The Court in Field went on to say (429) however:

"We see no sound reason why, on the facts of a particular case, a person's rights of access to a child under a Family Court order should not be considered as giving that person a right of the kind referred to in s 3(2).  That is to say, we think that a right of access may be so framed in a court order as to give a person the right to have, and to make decisions concerning, a child's daily care and control."

  1. It was contended for the respondent that the existing Parenting Orders give Ms. Rytir the legal responsibility for the day to day care, welfare and development of Adrian and that Adrian was, at the relevant time, and in the context of legal responsibility, the dependent child of Ms. Rytir.  After consideration of all of the material before it the Tribunal accepts this contention and so finds.

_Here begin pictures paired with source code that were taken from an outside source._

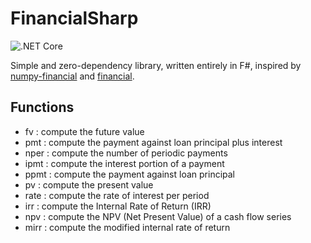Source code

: # FinancialSharp

![.NET Core](https://github.com/galassie/financial-sharp/workflows/.NET%20Core/badge.svg)

Simple and zero-dependency library, written entirely in F#, inspired by [numpy-financial](https://github.com/numpy/numpy-financial/) and  [financial](https://github.com/lmammino/financial/).

## Functions

- fv : compute the future value
- pmt : compute the payment against loan principal plus interest
- nper : compute the number of periodic payments
- ipmt : compute the interest portion of a payment
- ppmt : compute the payment against loan principal
- pv : compute the present value 
- rate : compute the rate of interest per period
- irr : compute the Internal Rate of Return (IRR)
- npv : compute the NPV (Net Present Value) of a cash flow series
- mirr : compute the modified internal rate of return
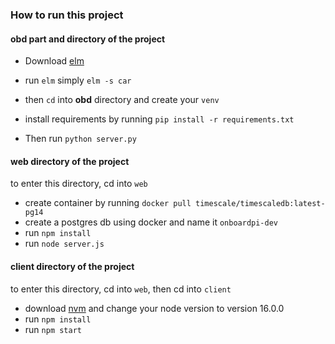 ### How to run this project


#### obd part and directory of the project
- Download [elm](https://github.com/Ircama/ELM327-emulator)

- run `elm` simply `elm -s car`

- then `cd` into **obd** directory and create your `venv`
- install requirements by running `pip install -r requirements.txt`
- Then run `python server.py`

#### web directory of the project
to enter this directory, cd into `web`

- create container by running `docker pull timescale/timescaledb:latest-pg14`
- create a postgres db using docker and name it `onboardpi-dev`
- run `npm install`
- run `node server.js`

#### client directory of the project
to enter this directory, cd into `web`, then cd into `client`

- download [nvm]() and change your node version to version 16.0.0
- run `npm install`
- run `npm start`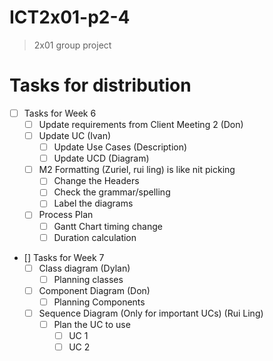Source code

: # ICT2x01-p2-4
> 2x01 group project

# Tasks for distribution
- [ ] Tasks for Week 6
  - [ ] Update requirements from Client Meeting 2 (Don)
  - [ ] Update UC (Ivan) 
    - [ ] Update Use Cases (Description)
    - [ ] Update UCD (Diagram) 
  - [ ] M2 Formatting (Zuriel, rui ling) is like nit picking
    - [ ] Change the Headers
    - [ ] Check the grammar/spelling
    - [ ] Label the diagrams
  - [ ] Process Plan
    - [ ] Gantt Chart timing change
    - [ ] Duration calculation
- [] Tasks for Week 7
  - [ ] Class diagram (Dylan)
    - [ ] Planning classes
  - [ ] Component Diagram (Don)
    - [ ] Planning Components
  - [ ] Sequence Diagram (Only for important UCs) (Rui Ling)
    - [ ] Plan the UC to use
      - [ ] UC 1
      - [ ] UC 2
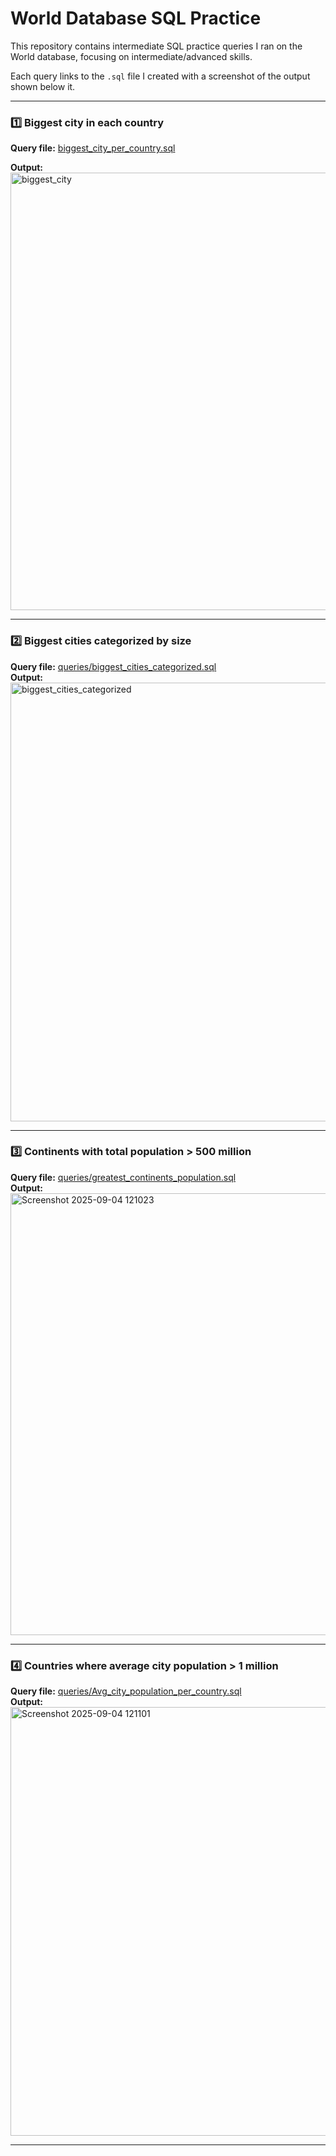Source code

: # World Database SQL Practice

This repository contains intermediate SQL practice queries I ran on the World database, focusing on intermediate/advanced skills. 

Each query links to the `.sql` file I created with a screenshot of the output shown below it.

---

### 1️⃣ Biggest city in each country
**Query file:** [biggest_city_per_country.sql](biggest_city_per_country.sql)

**Output:**  
<img width="1915" height="700" alt="biggest_city" src="https://github.com/user-attachments/assets/b8479523-208e-4e97-8603-d5357e05f9af" />


---

### 2️⃣ Biggest cities categorized by size
**Query file:** [queries/biggest_cities_categorized.sql](queries/biggest_cities_categorized.sql)  
**Output:**  
<img width="1917" height="702" alt="biggest_cities_categorized" src="https://github.com/user-attachments/assets/fb73c1cc-b9ed-464d-b883-89ceffa80bdd" />

---

### 3️⃣ Continents with total population > 500 million
**Query file:** [queries/greatest_continents_population.sql](queries/greatest_continents_population.sql)  
**Output:**  
<img width="1919" height="707" alt="Screenshot 2025-09-04 121023" src="https://github.com/user-attachments/assets/fa566faa-50f5-423b-b0e8-7ebee0ab4fd5" />

---

### 4️⃣ Countries where average city population > 1 million
**Query file:** [queries/Avg_city_population_per_country.sql](queries/Avg_city_population_per_country.sql)  
**Output:**  
<img width="1919" height="686" alt="Screenshot 2025-09-04 121101" src="https://github.com/user-attachments/assets/fb00b47e-fbba-4731-b9c3-36490523c7e0" />

---

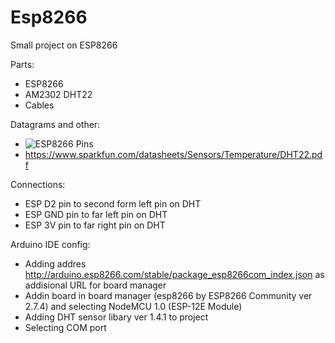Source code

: # Esp8266
Small project on ESP8266

Parts:
* ESP8266
* AM2302 DHT22
* Cables

Datagrams and other:
* ![ESP8266 Pins](https://cdn.forbot.pl/blog/wp-content/uploads/2020/01/ESP8266_pinout_ESP_8266_DEVMODULE_PINOUT.png)
* https://www.sparkfun.com/datasheets/Sensors/Temperature/DHT22.pdf

Connections:
* ESP D2 pin to second form left pin on DHT
* ESP GND pin to far left pin on DHT
* ESP 3V pin to far right pin on DHT


Arduino IDE config:
* Adding addres http://arduino.esp8266.com/stable/package_esp8266com_index.json as addisional URL for board manager
* Addin board in board manager (esp8266 by ESP8266 Community ver 2.7.4) and selecting NodeMCU 1.0 (ESP-12E Module)
* Adding DHT sensor libary ver 1.4.1 to project
* Selecting COM port
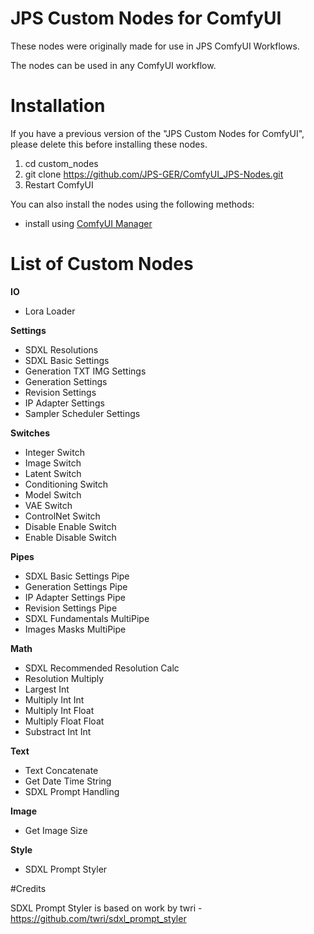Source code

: # JPS Custom Nodes for ComfyUI

These nodes were originally made for use in JPS ComfyUI Workflows.

The nodes can be used in any ComfyUI workflow.

# Installation

If you have a previous version of the "JPS Custom Nodes for ComfyUI", please delete this before installing these nodes.

1. cd custom_nodes
2. git clone https://github.com/JPS-GER/ComfyUI_JPS-Nodes.git
3. Restart ComfyUI

You can also install the nodes using the following methods:
* install using [ComfyUI Manager](https://github.com/ltdrdata/ComfyUI-Manager)

# List of Custom Nodes

__IO__
* Lora Loader

__Settings__
* SDXL Resolutions
* SDXL Basic Settings
* Generation TXT IMG Settings 
* Generation Settings
* Revision Settings
* IP Adapter Settings
* Sampler Scheduler Settings

__Switches__
* Integer Switch
* Image Switch
* Latent Switch
* Conditioning Switch
* Model Switch
* VAE Switch
* ControlNet Switch
* Disable Enable Switch
* Enable Disable Switch

__Pipes__
* SDXL Basic Settings Pipe
* Generation Settings Pipe
* IP Adapter Settings Pipe
* Revision Settings Pipe
* SDXL Fundamentals MultiPipe
* Images Masks MultiPipe

__Math__
* SDXL Recommended Resolution Calc
* Resolution Multiply
* Largest Int
* Multiply Int Int
* Multiply Int Float
* Multiply Float Float
* Substract Int Int

__Text__
* Text Concatenate
* Get Date Time String
* SDXL Prompt Handling
  
__Image__
* Get Image Size

__Style__
* SDXL Prompt Styler

#Credits

SDXL Prompt Styler is based on work by twri - https://github.com/twri/sdxl_prompt_styler

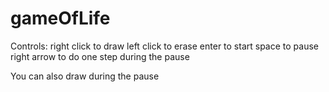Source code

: # gameOfLife
Controls: right click to draw
          left click to erase
          enter to start
          space to pause
          right arrow to do one step during the pause
          
You can also draw during the pause
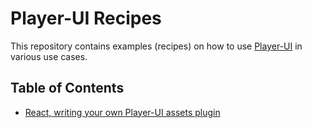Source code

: # Player-UI Recipes

This repository contains examples (recipes) on how to use [Player-UI](https://player-ui.github.io) in various use cases.

## Table of Contents

- [React, writing your own Player-UI assets plugin](react/README.md)
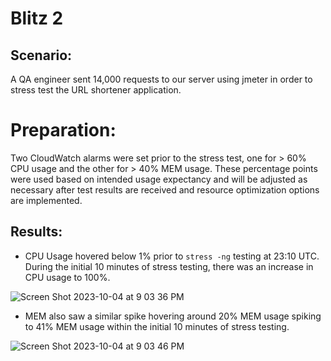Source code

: # Blitz 2
 
## Scenario:
 A QA engineer sent 14,000 requests to our server using jmeter in order to stress test the URL shortener application.

# Preparation: 
 Two CloudWatch alarms were set prior to the stress test, one for > 60% CPU usage and the other for > 40% MEM usage. These percentage points were used based on intended usage expectancy and will be adjusted as necessary after test results are received and resource optimization options are implemented. 

## Results:

- CPU Usage hovered below 1% prior to `stress -ng` testing at 23:10 UTC. During the initial 10 minutes of stress testing, there was an increase in CPU usage to 100%.

![Screen Shot 2023-10-04 at 9 03 36 PM](https://github.com/z0sun/Blitz2/assets/135557197/04854921-124d-4a1a-9f3f-7c39669f6d5f)

- MEM also saw a similar spike hovering around 20% MEM usage spiking to 41% MEM usage within the initial 10 minutes of stress testing.

![Screen Shot 2023-10-04 at 9 03 46 PM](https://github.com/z0sun/Blitz2/assets/135557197/f7881aa5-3263-4a00-ae3c-1c75e0eb4b86)



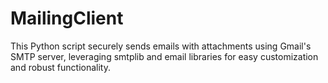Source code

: # MailingClient
This Python script securely sends emails with attachments using Gmail's SMTP server, leveraging smtplib and email libraries for easy customization and robust functionality.
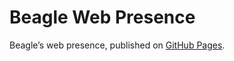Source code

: # Beagle Web Presence

Beagle’s web presence, published on [GitHub Pages](https://RomanLangrehr.github.io/Beagle/branches/blackboard-stubs).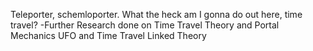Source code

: Teleporter, schemloporter. What the heck am I gonna do out here, time travel?
-Further Research done on Time Travel Theory and Portal Mechanics
UFO and Time Travel Linked Theory
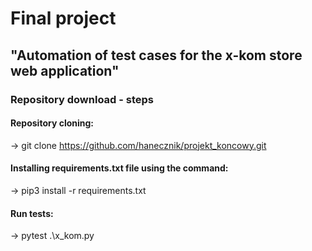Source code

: # Final project
## "Automation of test cases for the x-kom store web application"


### Repository download - steps

#### Repository cloning:
 -> git clone https://github.com/hanecznik/projekt_koncowy.git
 
#### Installing **requirements.txt** file using the command:
 -> pip3 install -r requirements.txt
 
#### Run tests:
 -> pytest .\x_kom.py
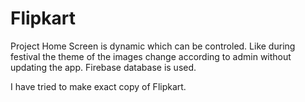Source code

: # Flipkart

Project Home Screen is dynamic which can be controled. Like during festival the theme of the images change according to admin without updating the app.
Firebase database is used.

I have tried to make exact copy of Flipkart.
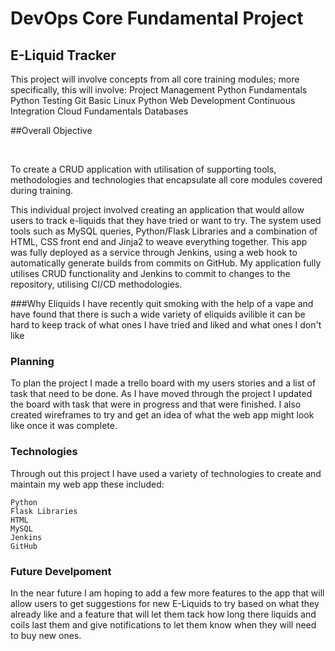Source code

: # DevOps Core Fundamental Project

## E-Liquid Tracker


This project will involve concepts from all core training modules; more
specifically, this will involve:
Project Management
Python Fundamentals
Python Testing
Git
Basic Linux
Python Web Development
Continuous Integration
Cloud Fundamentals
Databases

##Overall Objective​

​

To create a CRUD application with utilisation of supporting tools,​
methodologies and technologies that encapsulate all core modules​
covered during training.

This individual project involved creating an application that would allow users to track e-liquids that they have tried or want to try. 
The system used tools such as MySQL queries, Python/Flask Libraries and a combination of HTML, 
CSS front end and Jinja2 to weave everything together. This app was fully deployed as a service through Jenkins, 
using a web hook to automatically generate builds from commits on GitHub. My application fully utilises CRUD functionality and 
Jenkins to commit to changes to the repository, utilising CI/CD methodologies. 

###Why Eliquids
I have recently quit smoking with the help of a vape and have found that there is such a wide variety of
eliquids avilible it can be hard to keep track of what ones I have tried and liked and what ones I don't like

### Planning
To plan the project I made a trello board with my users stories and a list of task that need to be done. 
As I have moved through the project I updated the board with task that were in progress and that were finished.
I also created wireframes to try and get an idea of what the web app might look like once it was complete.

### Technologies
Through out this project I have used a variety of technologies to create and maintain my web app these 
included:
    
    Python​
    Flask Libraries​
    HTML​
    MySQL​
    Jenkins​
    GitHub
    

### Future Develpoment
In the near future I am hoping to add a few more features to the app that will allow users to get suggestions
for new E-Liquids to try based on what they already like and a feature that will let them tack how long there liquids
and coils last them and give notifications to let them know when they will need to buy new ones.  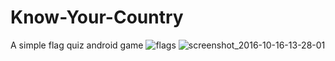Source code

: # Know-Your-Country
A simple flag quiz android game
![flags](https://cloud.githubusercontent.com/assets/18600300/19417681/c5ed10e0-93d0-11e6-91df-a4f46e6b5234.jpg)
![screenshot_2016-10-16-13-28-01](https://cloud.githubusercontent.com/assets/18600300/19417700/350573d2-93d1-11e6-9ecb-3acb904becfd.png)
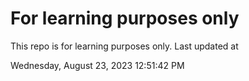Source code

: # For learning purposes only
This repo is for learning purposes only.
Last updated at

Wednesday, August 23, 2023 12:51:42 PM

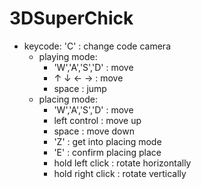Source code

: # 3DSuperChick

* keycode:
    'C' : change code camera
    * playing mode:
      * 'W','A','S','D' : move
      * $\uparrow$ $\downarrow$ $\leftarrow$ $\rightarrow$ : move
      * space : jump
    * placing mode:
      * 'W','A','S','D' : move
      * left control : move up
      * space : move down
      * 'Z' : get into placing mode
      * 'E' : confirm placing place
      * hold left click : rotate horizontally
      * hold right click : rotate vertically
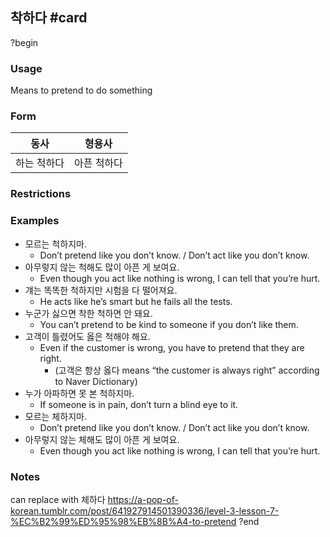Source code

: ## 착하다 #card
?begin
### Usage
Means to pretend to do something
### Form
| 동사     | 형용사    |
| ------ | ------ |
| 하는 척하다 | 아픈 척하다 |
### Restrictions
### Examples
- 모르는 척하지마.
	- Don’t pretend like you don’t know. / Don’t act like you don’t know.
- 아무렇지 않는 척해도 많이 아픈 게 보여요.
	- Even though you act like nothing is wrong, I can tell that you’re hurt.
- 걔는 똑똑한 척하지만 시험을 다 떨어져요.
	- He acts like he’s smart but he fails all the tests.
- 누군가 싫으면 착한 척하면 안 돼요.
	- You can’t pretend to be kind to someone if you don’t like them.
- 고객이 틀렸어도 옳은 척해야 해요. 
	- Even if the customer is wrong, you have to pretend that they are right.
		- (고객은 항상 옳다 means “the customer is always right” according to Naver Dictionary)  
- 누가 아파하면 못 본 척하지마. 
	- If someone is in pain, don’t turn a blind eye to it.
- 모르는 체하지마. 
	- Don’t pretend like you don’t know. / Don’t act like you don’t know.
- 아무렇지 않는 체해도 많이 아픈 게 보여요. 
	- Even though you act like nothing is wrong, I can tell that you’re hurt.
### Notes
can replace with 체하다
https://a-pop-of-korean.tumblr.com/post/641927914501390336/level-3-lesson-7-%EC%B2%99%ED%95%98%EB%8B%A4-to-pretend
?end
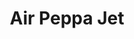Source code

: ---
id: PE06227
title: Air Peppa Jet
price:
    hkd: 319.9
    twd: 1279
dimensions:
    w: 29
    l: 17
    h: 18
    unit: cm
imgs: 
    - 'images/products/air-peppa-jet.png'
---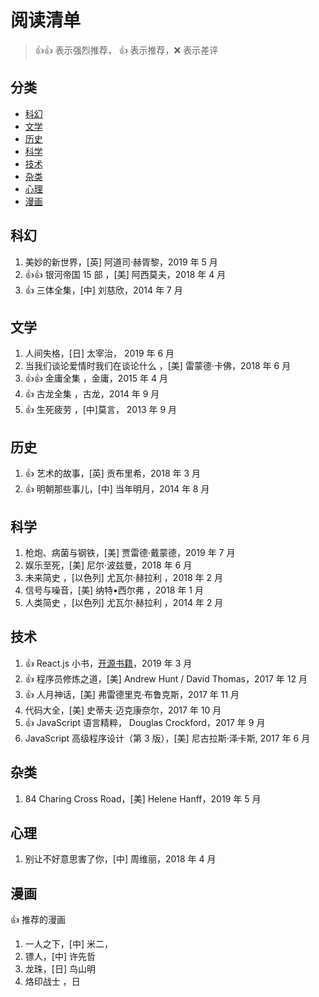 # 阅读清单

> :+1::+1: 表示强烈推荐， :+1: 表示推荐，:x: 表示差评

## 分类

- [科幻](#科幻)
- [文学](#文学)
- [历史](#历史)
- [科学](#科学)
- [技术](#技术)
- [杂类](#杂类)
- [心理](#心理)
- [漫画](#漫画)

## 科幻

1. 美妙的新世界，[英] 阿道司·赫胥黎，2019 年 5 月
2. :+1::+1: 银河帝国 15 部 ，[美] 阿西莫夫，2018 年 4 月
3. :+1: 三体全集，[中] 刘慈欣，2014 年 7 月

## 文学

1. 人间失格，[日] 太宰治， 2019 年 6 月
1. 当我们谈论爱情时我们在谈论什么 ，[美] 雷蒙德·卡佛，2018 年 6 月
1. :+1::+1: 金庸全集 ，金庸，2015 年 4 月
1. :+1: 古龙全集 ，古龙，2014 年 9 月
1. :+1: 生死疲劳 ，[中]莫言， 2013 年 9 月

## 历史

1. :+1: 艺术的故事，[英] 贡布里希，2018 年 3 月
2. :+1: 明朝那些事儿，[中] 当年明月，2014 年 8 月

## 科学

1. 枪炮、病菌与钢铁，[美] 贾雷德·戴蒙德，2019 年 7 月
1. 娱乐至死，[美] 尼尔·波兹曼，2018 年 6 月
1. 未来简史 ，[以色列] 尤瓦尔·赫拉利 ，2018 年 2 月
1. 信号与噪音，[美] 纳特•西尔弗 ，2018 年 1 月
1. 人类简史 ，[以色列] 尤瓦尔·赫拉利 ，2014 年 2 月

## 技术

1. :+1: React.js 小书，[开源书籍](http://huziketang.mangojuice.top/books/react/lesson36)，2019 年 3 月
2. :+1: 程序员修炼之道，[美] Andrew Hunt / David Thomas，2017 年 12 月
3. :+1: 人月神话，[美] 弗雷德里克·布鲁克斯，2017 年 11 月
4. 代码大全，[美] 史蒂夫·迈克康奈尔，2017 年 10 月
5. :+1: JavaScript 语言精粹， Douglas Crockford，2017 年 9 月
6. JavaScript 高级程序设计（第 3 版），[美] 尼古拉斯·泽卡斯, 2017 年 6 月

## 杂类

1. 84 Charing Cross Road，[美] Helene Hanff，2019 年 5 月

## 心理

1. 别让不好意思害了你，[中] 周维丽，2018 年 4 月

## 漫画

:+1: 推荐的漫画

1. 一人之下，[中] 米二，
2. 镖人，[中] 许先哲
3. 龙珠，[日] 鸟山明
4. 烙印战士 ，日
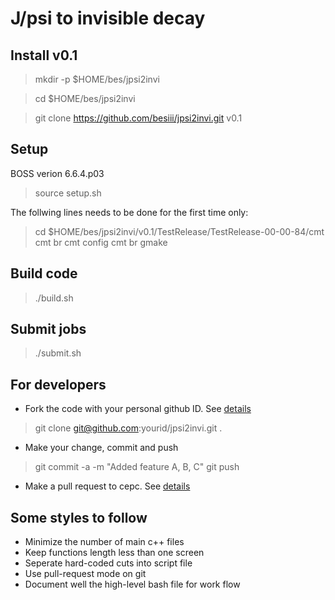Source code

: # J/psi to invisible decay

## Install v0.1 

> mkdir -p $HOME/bes/jpsi2invi

> cd $HOME/bes/jpsi2invi 

> git clone https://github.com/besiii/jpsi2invi.git v0.1 

## Setup 

BOSS verion 6.6.4.p03

> source setup.sh

The follwing lines needs to be done for the first time only:

> cd $HOME/bes/jpsi2invi/v0.1/TestRelease/TestRelease-00-00-84/cmt
> cmt br cmt config
> cmt br gmake 


## Build code

> ./build.sh 

## Submit jobs

> ./submit.sh

## For developers 

- Fork the code with your personal github ID. See [details](https://help.github.com/articles/fork-a-repo/)

> git clone git@github.com:yourid/jpsi2invi.git .

- Make your change, commit and push 

> git commit -a -m "Added feature A, B, C"
> git push

- Make a pull request to cepc. See [details](https://help.github.com/articles/using-pull-requests/)

## Some styles to follow 
- Minimize the number of main c++ files 
- Keep functions length less than one screen
- Seperate hard-coded cuts into script file
- Use pull-request mode on git 
- Document well the high-level bash file for work flow 


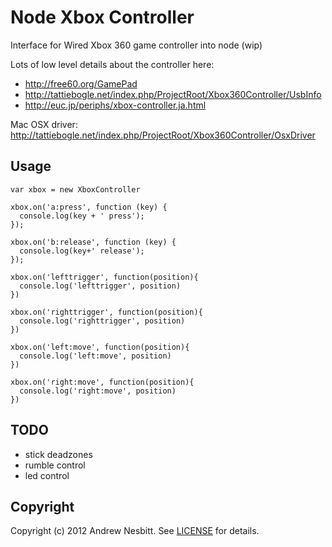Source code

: # Node Xbox Controller

Interface for Wired Xbox 360 game controller into node (wip)

Lots of low level details about the controller here: 
* http://free60.org/GamePad
* http://tattiebogle.net/index.php/ProjectRoot/Xbox360Controller/UsbInfo
* http://euc.jp/periphs/xbox-controller.ja.html

Mac OSX driver: http://tattiebogle.net/index.php/ProjectRoot/Xbox360Controller/OsxDriver

## Usage

    var xbox = new XboxController

    xbox.on('a:press', function (key) {
      console.log(key + ' press');
    });

    xbox.on('b:release', function (key) {
      console.log(key+' release');
    });

    xbox.on('lefttrigger', function(position){
      console.log('lefttrigger', position)
    })

    xbox.on('righttrigger', function(position){
      console.log('righttrigger', position)
    })

    xbox.on('left:move', function(position){
      console.log('left:move', position)
    })

    xbox.on('right:move', function(position){
      console.log('right:move', position)
    })

## TODO

* stick deadzones
* rumble control
* led control

## Copyright

Copyright (c) 2012 Andrew Nesbitt. See [LICENSE](https://github.com/andrew/drone-xbox-controller/blob/master/LICENSE) for details.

  2. This raises the question of the applicant's right of access as set out in the "contact order" (paragraph 9 above) and whether this right of access creates a legal "right" or responsibility.  Clearly as quoted above, the Court determined that a right of access could give the adult a legal right to make decisions concerning the child's daily care and control.  However, that legal right does not accrue where the access is intermittent.  In Field at 430, the Court said:

    "Rights granted under access orders will, of course, vary from case to case.  We would not wish to lay down any hard and fast rule as to the number of consecutive days during which a person must have the right to have the care and control of a child before that right can be characterised as a right to have the child's daily care and control in terms of s 3(2).  There is a band of situations within which a determination either way may be open.  But having regard to the circumstance that SPB is payable on a fortnightly basis, we think that a practicable and sensible rule is that a person who, pursuant of an order of the Family Court, has the right of access to his child in his own home for a period of not less than 14 consecutive days should be regarded, ordinarily, as having the right to have, and to make decisions concerning, the daily care and control of the child during that period.  A lesser period may, in particular circumstances, suffice to render a finding open in favour of the parent enjoying access, but the ordinary periods here are so brief that the only conclusion possible is in the negative."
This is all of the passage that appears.